Stored data:

::::

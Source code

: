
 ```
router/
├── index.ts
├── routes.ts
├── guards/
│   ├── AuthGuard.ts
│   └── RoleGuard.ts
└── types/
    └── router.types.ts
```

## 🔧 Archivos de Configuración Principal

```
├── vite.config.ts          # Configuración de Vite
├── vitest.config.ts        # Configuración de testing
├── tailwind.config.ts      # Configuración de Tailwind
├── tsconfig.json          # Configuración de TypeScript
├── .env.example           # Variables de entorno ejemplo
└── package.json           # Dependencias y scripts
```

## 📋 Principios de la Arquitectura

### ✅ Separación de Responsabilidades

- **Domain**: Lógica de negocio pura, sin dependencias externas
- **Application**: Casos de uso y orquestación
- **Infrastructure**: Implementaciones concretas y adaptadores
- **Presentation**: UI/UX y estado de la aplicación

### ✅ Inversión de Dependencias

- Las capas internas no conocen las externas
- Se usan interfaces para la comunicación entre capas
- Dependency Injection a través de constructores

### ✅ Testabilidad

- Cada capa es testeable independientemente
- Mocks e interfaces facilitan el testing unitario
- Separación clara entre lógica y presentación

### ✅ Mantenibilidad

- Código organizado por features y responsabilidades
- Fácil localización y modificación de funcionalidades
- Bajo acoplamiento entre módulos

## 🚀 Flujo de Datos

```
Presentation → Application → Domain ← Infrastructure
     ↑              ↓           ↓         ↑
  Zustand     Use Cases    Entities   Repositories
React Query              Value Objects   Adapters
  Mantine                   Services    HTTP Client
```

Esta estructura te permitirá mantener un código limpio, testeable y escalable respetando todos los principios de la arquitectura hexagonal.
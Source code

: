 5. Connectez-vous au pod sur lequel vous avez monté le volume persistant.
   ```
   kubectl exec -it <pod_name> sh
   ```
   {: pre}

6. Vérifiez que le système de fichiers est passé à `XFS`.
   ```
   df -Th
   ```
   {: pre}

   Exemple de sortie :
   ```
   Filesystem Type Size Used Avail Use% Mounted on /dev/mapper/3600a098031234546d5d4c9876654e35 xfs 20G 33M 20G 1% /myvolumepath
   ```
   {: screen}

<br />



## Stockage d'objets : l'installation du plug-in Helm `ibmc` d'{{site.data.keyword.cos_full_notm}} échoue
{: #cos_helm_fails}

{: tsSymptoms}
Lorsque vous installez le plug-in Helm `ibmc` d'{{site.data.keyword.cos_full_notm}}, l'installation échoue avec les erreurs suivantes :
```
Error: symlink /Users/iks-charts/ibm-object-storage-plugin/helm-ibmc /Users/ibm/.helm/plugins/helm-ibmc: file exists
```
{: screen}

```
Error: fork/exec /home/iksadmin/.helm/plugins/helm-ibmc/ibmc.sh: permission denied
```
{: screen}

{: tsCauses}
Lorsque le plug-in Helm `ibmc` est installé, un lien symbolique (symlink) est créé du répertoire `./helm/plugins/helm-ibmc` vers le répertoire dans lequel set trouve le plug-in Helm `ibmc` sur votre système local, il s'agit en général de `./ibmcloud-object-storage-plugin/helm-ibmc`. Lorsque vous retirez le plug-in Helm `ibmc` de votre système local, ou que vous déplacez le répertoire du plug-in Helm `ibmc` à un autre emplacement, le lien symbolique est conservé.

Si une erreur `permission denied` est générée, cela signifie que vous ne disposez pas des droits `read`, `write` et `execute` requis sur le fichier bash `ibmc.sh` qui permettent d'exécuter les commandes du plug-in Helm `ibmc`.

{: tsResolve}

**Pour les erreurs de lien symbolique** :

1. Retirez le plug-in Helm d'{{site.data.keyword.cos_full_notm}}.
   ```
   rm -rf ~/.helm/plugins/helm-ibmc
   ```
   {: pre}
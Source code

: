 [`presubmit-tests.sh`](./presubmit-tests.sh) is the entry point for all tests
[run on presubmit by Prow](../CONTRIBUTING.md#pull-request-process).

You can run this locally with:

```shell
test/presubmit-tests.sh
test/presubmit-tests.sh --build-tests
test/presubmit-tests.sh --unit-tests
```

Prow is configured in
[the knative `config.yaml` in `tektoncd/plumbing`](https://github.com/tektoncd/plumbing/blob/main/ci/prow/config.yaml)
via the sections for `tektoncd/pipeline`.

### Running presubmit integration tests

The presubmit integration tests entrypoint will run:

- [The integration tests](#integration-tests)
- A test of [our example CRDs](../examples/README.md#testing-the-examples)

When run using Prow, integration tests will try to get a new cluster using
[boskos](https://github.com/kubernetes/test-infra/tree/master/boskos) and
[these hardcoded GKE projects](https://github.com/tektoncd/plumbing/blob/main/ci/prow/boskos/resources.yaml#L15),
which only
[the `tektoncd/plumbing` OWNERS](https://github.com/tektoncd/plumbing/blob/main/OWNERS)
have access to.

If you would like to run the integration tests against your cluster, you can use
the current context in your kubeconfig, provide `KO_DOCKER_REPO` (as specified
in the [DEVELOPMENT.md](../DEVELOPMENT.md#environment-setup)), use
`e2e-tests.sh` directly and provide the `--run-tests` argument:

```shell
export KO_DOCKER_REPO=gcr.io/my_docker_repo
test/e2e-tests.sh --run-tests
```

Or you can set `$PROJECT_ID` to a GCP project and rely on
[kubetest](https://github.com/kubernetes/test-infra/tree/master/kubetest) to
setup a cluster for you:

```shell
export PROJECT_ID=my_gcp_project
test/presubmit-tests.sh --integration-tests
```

::::

Extract the data exactly as given.

Solution for this exercise:
Source code

:
 ```
router/
├── index.ts
├── routes.ts
├── guards/
│   ├── AuthGuard.ts
│   └── RoleGuard.ts
└── types/
    └── router.types.ts
```

## 🔧 Archivos de Configuración Principal

```
├── vite.config.ts          # Configuración de Vite
├── vitest.config.ts        # Configuración de testing
├── tailwind.config.ts      # Configuración de Tailwind
├── tsconfig.json          # Configuración de TypeScript
├── .env.example           # Variables de entorno ejemplo
└── package.json           # Dependencias y scripts
```

## 📋 Principios de la Arquitectura

### ✅ Separación de Responsabilidades

- **Domain**: Lógica de negocio pura, sin dependencias externas
- **Application**: Casos de uso y orquestación
- **Infrastructure**: Implementaciones concretas y adaptadores
- **Presentation**: UI/UX y estado de la aplicación

### ✅ Inversión de Dependencias

- Las capas internas no conocen las externas
- Se usan interfaces para la comunicación entre capas
- Dependency Injection a través de constructores

### ✅ Testabilidad

- Cada capa es testeable independientemente
- Mocks e interfaces facilitan el testing unitario
- Separación clara entre lógica y presentación

### ✅ Mantenibilidad

- Código organizado por features y responsabilidades
- Fácil localización y modificación de funcionalidades
- Bajo acoplamiento entre módulos

## 🚀 Flujo de Datos

```
Presentation → Application → Domain ← Infrastructure
     ↑              ↓           ↓         ↑
  Zustand     Use Cases    Entities   Repositories
React Query              Value Objects   Adapters
  Mantine                   Services    HTTP Client
```

Esta estructura te permitirá mantener un código limpio, testeable y escalable respetando todos los principios de la arquitectura hexagonal.
Source code

: 5. Connectez-vous au pod sur lequel vous avez monté le volume persistant.
   ```
   kubectl exec -it <pod_name> sh
   ```
   {: pre}

6. Vérifiez que le système de fichiers est passé à `XFS`.
   ```
   df -Th
   ```
   {: pre}

   Exemple de sortie :
   ```
   Filesystem Type Size Used Avail Use% Mounted on /dev/mapper/3600a098031234546d5d4c9876654e35 xfs 20G 33M 20G 1% /myvolumepath
   ```
   {: screen}

<br />



## Stockage d'objets : l'installation du plug-in Helm `ibmc` d'{{site.data.keyword.cos_full_notm}} échoue
{: #cos_helm_fails}

{: tsSymptoms}
Lorsque vous installez le plug-in Helm `ibmc` d'{{site.data.keyword.cos_full_notm}}, l'installation échoue avec les erreurs suivantes :
```
Error: symlink /Users/iks-charts/ibm-object-storage-plugin/helm-ibmc /Users/ibm/.helm/plugins/helm-ibmc: file exists
```
{: screen}

```
Error: fork/exec /home/iksadmin/.helm/plugins/helm-ibmc/ibmc.sh: permission denied
```
{: screen}

{: tsCauses}
Lorsque le plug-in Helm `ibmc` est installé, un lien symbolique (symlink) est créé du répertoire `./helm/plugins/helm-ibmc` vers le répertoire dans lequel set trouve le plug-in Helm `ibmc` sur votre système local, il s'agit en général de `./ibmcloud-object-storage-plugin/helm-ibmc`. Lorsque vous retirez le plug-in Helm `ibmc` de votre système local, ou que vous déplacez le répertoire du plug-in Helm `ibmc` à un autre emplacement, le lien symbolique est conservé.

Si une erreur `permission denied` est générée, cela signifie que vous ne disposez pas des droits `read`, `write` et `execute` requis sur le fichier bash `ibmc.sh` qui permettent d'exécuter les commandes du plug-in Helm `ibmc`.

{: tsResolve}

**Pour les erreurs de lien symbolique** :

1. Retirez le plug-in Helm d'{{site.data.keyword.cos_full_notm}}.
   ```
   rm -rf ~/.helm/plugins/helm-ibmc
   ```
   {: pre}
Source code

: [`presubmit-tests.sh`](./presubmit-tests.sh) is the entry point for all tests
[run on presubmit by Prow](../CONTRIBUTING.md#pull-request-process).

You can run this locally with:

```shell
test/presubmit-tests.sh
test/presubmit-tests.sh --build-tests
test/presubmit-tests.sh --unit-tests
```

Prow is configured in
[the knative `config.yaml` in `tektoncd/plumbing`](https://github.com/tektoncd/plumbing/blob/main/ci/prow/config.yaml)
via the sections for `tektoncd/pipeline`.

### Running presubmit integration tests

The presubmit integration tests entrypoint will run:

- [The integration tests](#integration-tests)
- A test of [our example CRDs](../examples/README.md#testing-the-examples)

When run using Prow, integration tests will try to get a new cluster using
[boskos](https://github.com/kubernetes/test-infra/tree/master/boskos) and
[these hardcoded GKE projects](https://github.com/tektoncd/plumbing/blob/main/ci/prow/boskos/resources.yaml#L15),
which only
[the `tektoncd/plumbing` OWNERS](https://github.com/tektoncd/plumbing/blob/main/OWNERS)
have access to.

If you would like to run the integration tests against your cluster, you can use
the current context in your kubeconfig, provide `KO_DOCKER_REPO` (as specified
in the [DEVELOPMENT.md](../DEVELOPMENT.md#environment-setup)), use
`e2e-tests.sh` directly and provide the `--run-tests` argument:

```shell
export KO_DOCKER_REPO=gcr.io/my_docker_repo
test/e2e-tests.sh --run-tests
```

Or you can set `$PROJECT_ID` to a GCP project and rely on
[kubetest](https://github.com/kubernetes/test-infra/tree/master/kubetest) to
setup a cluster for you:

```shell
export PROJECT_ID=my_gcp_project
test/presubmit-tests.sh --integration-tests
```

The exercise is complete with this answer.